Comparison table of B-Line, Light Rail, and SkyTrain (RRT). Select table to enlarge.

What becomes clear pretty fast is that while SkyTrain costs about double the price of light rail, it would provide the best long-term value for transit service to the UBC campus.

SkyTrain would cost about $3.8 billion to build, though if some sections where built at ground level in the less urban area, the cost could be reduced to $3.5 billion.

While light rail would have more capacity than the current B-Line service, it would have very similar travel times. This is because it would be running at ground level, and would have to cross many intersections. SkyTrain would cut travel times in half for transit riders. The updated report also noted that light rail would be at capacity by 2045 while SkyTrain would still have room to grow.

The following table shows the predicted peak westbound morning volume for the potential UBC SkyTrain extension in 2045. The red line represents the maximum SkyTrain capacity.

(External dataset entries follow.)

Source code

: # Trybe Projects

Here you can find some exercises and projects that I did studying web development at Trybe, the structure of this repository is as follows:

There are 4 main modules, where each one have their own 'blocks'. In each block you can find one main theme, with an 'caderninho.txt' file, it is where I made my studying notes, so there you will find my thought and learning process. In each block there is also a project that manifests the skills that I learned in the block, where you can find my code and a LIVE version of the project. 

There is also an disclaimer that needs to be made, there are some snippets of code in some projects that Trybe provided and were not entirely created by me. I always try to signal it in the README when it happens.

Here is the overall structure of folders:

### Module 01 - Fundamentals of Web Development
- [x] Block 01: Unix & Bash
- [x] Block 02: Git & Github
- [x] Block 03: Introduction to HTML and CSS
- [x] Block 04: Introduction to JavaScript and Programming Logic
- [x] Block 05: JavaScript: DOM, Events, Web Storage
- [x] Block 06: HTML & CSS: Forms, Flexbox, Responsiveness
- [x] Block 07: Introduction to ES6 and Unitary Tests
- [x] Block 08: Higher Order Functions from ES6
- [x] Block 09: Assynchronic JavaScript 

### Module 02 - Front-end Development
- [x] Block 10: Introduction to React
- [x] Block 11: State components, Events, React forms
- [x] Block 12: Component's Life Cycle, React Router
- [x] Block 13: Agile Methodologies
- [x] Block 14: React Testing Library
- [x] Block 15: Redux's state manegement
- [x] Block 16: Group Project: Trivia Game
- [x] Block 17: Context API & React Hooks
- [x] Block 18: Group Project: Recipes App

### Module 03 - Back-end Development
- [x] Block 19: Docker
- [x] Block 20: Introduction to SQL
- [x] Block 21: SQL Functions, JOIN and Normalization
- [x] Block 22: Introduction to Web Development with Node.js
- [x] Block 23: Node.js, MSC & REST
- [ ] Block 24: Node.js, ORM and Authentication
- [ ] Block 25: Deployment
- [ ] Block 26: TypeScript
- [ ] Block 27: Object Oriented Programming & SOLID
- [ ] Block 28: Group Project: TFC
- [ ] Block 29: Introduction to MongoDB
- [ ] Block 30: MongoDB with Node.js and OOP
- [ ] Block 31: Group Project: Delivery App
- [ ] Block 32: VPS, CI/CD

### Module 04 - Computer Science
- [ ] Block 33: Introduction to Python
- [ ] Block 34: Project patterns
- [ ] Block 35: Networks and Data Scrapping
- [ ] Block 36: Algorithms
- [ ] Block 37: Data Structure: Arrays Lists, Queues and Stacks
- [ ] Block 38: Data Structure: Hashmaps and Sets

Westbond AM peak SkyTrain demand in 2045. Select chart to enlarge.

What stands out to me is the extremely low volume of passengers that would use the proposed Alma and Sasamat stations. I would hope that if a $3.8 billion SkyTrain extension is approved, the City of Vancouver would work hard to increase the housing options in those station areas.

The final table shows how the report authors calculated the cost of building the UBC SkyTrain extension.

SkyTrain Element Calculation Methodology Unit Cost
At-Grade $70m per km * 1.15 $80m per km
Elevated $70m per km * 2 $140m per km
Elevated Station $50m
Tunnel $160m per km
Tunnel Station $100m

Building SkyTrain to UBC is needed, but the challenge will be to come up with the funding. While UBC has committed to funding a portion of the project costs, the federal and provincial governments will also have to come to the table with significant financial commitments.

One of the concerns that I have is that SkyTrain to UBC would push back building SkyTrain to Langley. The good news is that the dollars that the federal and provincial governments have currently committed to building rail transit in the South of Fraser can’t simply be reallocated to build SkyTrain to UBC.

There is still a regional funding gap that needs to be plugged before SkyTrain can be built to Langley. The Mayors’ Council will have their work cut out for them to plug the gap to fund both proposed SkyTrain extensions in addition to other regional transit projects.